Saved data entries:
# # # # # # #

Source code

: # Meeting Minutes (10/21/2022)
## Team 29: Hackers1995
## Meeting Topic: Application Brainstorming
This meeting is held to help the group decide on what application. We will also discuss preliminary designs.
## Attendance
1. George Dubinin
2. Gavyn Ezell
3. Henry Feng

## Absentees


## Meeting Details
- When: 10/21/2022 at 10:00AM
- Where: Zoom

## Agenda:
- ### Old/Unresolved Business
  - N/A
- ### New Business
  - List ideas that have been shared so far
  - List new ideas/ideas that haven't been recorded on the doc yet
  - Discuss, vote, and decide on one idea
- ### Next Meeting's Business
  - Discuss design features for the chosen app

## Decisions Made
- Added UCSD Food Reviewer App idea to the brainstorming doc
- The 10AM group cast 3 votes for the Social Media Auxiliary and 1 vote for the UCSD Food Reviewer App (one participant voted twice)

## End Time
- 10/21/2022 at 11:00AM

# # # # # # #

*Description of the task:*
Starting from the line holding "## Meeting Details", restate the remaining lines of the data word for word, including the last.

*The answer:*
## Meeting Details
- When: 10/21/2022 at 10:00AM
- Where: Zoom

## Agenda:
- ### Old/Unresolved Business
  - N/A
- ### New Business
  - List ideas that have been shared so far
  - List new ideas/ideas that haven't been recorded on the doc yet
  - Discuss, vote, and decide on one idea
- ### Next Meeting's Business
  - Discuss design features for the chosen app

## Decisions Made
- Added UCSD Food Reviewer App idea to the brainstorming doc
- The 10AM group cast 3 votes for the Social Media Auxiliary and 1 vote for the UCSD Food Reviewer App (one participant voted twice)

## End Time
- 10/21/2022 at 11:00AM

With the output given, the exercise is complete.